Der Arme und der Reiche

Der Arme und der Reiche · Maghreb Sage · Schicksal und Leben

Zu einem Dschiabur, einem reichen und mächtigen Mann, der über viele Güter und Menschen gebot, drang eines Tages ein Armer vor und warf sich ihm zu Füßen.

»Herr« flehte er, »ich bin arm und krank. Meine Frau ist krank, und meine Kinder recken die dürren Ärmchen nach Brot. Gib mir bitte ein Stück Silber, um meine Not zu lindern.«

Der Reiche hob lässig den Fuß, trat ihm mit dem silbernen Absatz seines Pantoffels in den Steiß und rief: »Hier hast du Silber!« Der Arme aber kam einige Tage später wieder.

»Herr!« jammerte er, »nun ist meine Frau gestorben. Die Kinder sind vor Hunger zu schwach, um sie zu beweinen. Ich selbst bin so von Kräften, dass ich mich nur mit Mühe zu dir schleppen konnte. Gib mir bitte ein Stück Kupfer, um meine Not zu lindern!«

Der Reiche griff zum Kohlenbecken, das von lauterem Kupfer war, schlug es ihm um die Ohren und sprach dazu: «Da hast du Kupfer!« Sodann befahl er seinen Dienern, den Armen über die Straße in den Graben zu werfen. Dort lag der Arme ein paar Tage lang.

Endlich kroch er nochmals vor den Reichen. »Aman! Erbarmen!« winselte er, »nun sind gewiss auch meine Kinder allesamt gestorben. Gibst du mir jetzt nichts, so werde ich vor deinem Haus liegenbleiben, deinem Geiz zur öffentlichen Schande. Gib mir ein Stück Brot, dass ich Kraft genug finde, mich von deiner Schwelle fortzubewegen.«

Da bückte sich der Dshiabur, hob einen Stein vom Boden auf und drückte ihn dem Armen in die Hand. »Da!« sagte er, »bist du arm, so friss dieses!« Der Arme nahm den Stein, richtete sich auf und ging. Er stellte sich vor das Haus des Reichen, wog den Stein in seiner Hand und wartete.

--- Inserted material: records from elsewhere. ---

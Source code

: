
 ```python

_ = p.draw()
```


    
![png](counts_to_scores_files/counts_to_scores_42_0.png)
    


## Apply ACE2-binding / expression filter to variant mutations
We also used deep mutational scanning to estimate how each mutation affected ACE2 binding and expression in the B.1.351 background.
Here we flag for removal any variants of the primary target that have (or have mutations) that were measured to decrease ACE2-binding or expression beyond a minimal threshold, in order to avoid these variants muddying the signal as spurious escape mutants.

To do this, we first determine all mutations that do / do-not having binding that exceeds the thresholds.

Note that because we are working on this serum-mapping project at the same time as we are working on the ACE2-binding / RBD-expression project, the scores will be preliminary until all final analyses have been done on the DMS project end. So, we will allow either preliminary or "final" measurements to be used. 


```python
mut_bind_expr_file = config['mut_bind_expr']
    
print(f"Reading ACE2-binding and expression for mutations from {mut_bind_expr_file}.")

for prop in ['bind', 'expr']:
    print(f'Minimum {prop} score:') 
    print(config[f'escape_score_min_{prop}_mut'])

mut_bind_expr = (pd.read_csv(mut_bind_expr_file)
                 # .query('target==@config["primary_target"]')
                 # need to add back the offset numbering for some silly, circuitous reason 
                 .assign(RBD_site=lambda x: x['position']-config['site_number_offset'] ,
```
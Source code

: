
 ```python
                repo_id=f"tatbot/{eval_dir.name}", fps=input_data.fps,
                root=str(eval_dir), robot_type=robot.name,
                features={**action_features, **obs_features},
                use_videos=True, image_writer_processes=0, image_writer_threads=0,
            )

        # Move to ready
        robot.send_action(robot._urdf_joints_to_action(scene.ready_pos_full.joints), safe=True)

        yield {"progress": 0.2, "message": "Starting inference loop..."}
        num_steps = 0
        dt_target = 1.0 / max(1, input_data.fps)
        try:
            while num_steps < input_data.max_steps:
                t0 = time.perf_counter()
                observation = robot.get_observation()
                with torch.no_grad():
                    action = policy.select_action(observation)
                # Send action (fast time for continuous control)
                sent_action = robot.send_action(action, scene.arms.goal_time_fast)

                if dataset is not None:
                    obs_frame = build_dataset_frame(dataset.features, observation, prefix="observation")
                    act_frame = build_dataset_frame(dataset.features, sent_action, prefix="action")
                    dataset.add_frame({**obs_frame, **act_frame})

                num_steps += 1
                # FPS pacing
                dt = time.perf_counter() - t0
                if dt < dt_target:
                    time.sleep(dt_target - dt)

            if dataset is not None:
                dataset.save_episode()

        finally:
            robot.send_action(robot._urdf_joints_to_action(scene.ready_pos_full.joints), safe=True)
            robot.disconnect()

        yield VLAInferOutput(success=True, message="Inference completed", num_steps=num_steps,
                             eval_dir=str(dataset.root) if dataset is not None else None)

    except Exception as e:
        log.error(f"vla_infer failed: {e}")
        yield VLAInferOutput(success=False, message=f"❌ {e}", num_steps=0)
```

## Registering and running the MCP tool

Und er wartete bei Tag und bei Nacht, in der Hitze des Sommers und im Schnee des Winters. Er wartete und wog den Stein in seiner Hand. Und nachdem er zehn Jahre lang so gewartet hatte, geschah es, dass der Reiche Macht und Gut verlor. Bestechungen und Unterlassungen wurden ruchbar, und man schleifte ihn vor Gericht.

Draußen, vor dem Gerichtsgebäude, hatte sich bereits eine große Menge Menschen versammelt und diese warteten nun auf die Verkündung des Urteils. Unter ihnen stand an erster Stelle auch der Arme, seinen Stein immer noch in der Hand haltend.

Da öffneten sich die Tore des Gerichtsgebäudes, und der Dschiabur, der einstmals reiche und mächtige Mann, wurde herausgeführt, in Ketten, all seiner Macht entkleidet. Der Arme sah ihn an und wog bedächtig den Stein in seiner Hand. Dann aber warf er ihn beiseite zum Schotter der Straße.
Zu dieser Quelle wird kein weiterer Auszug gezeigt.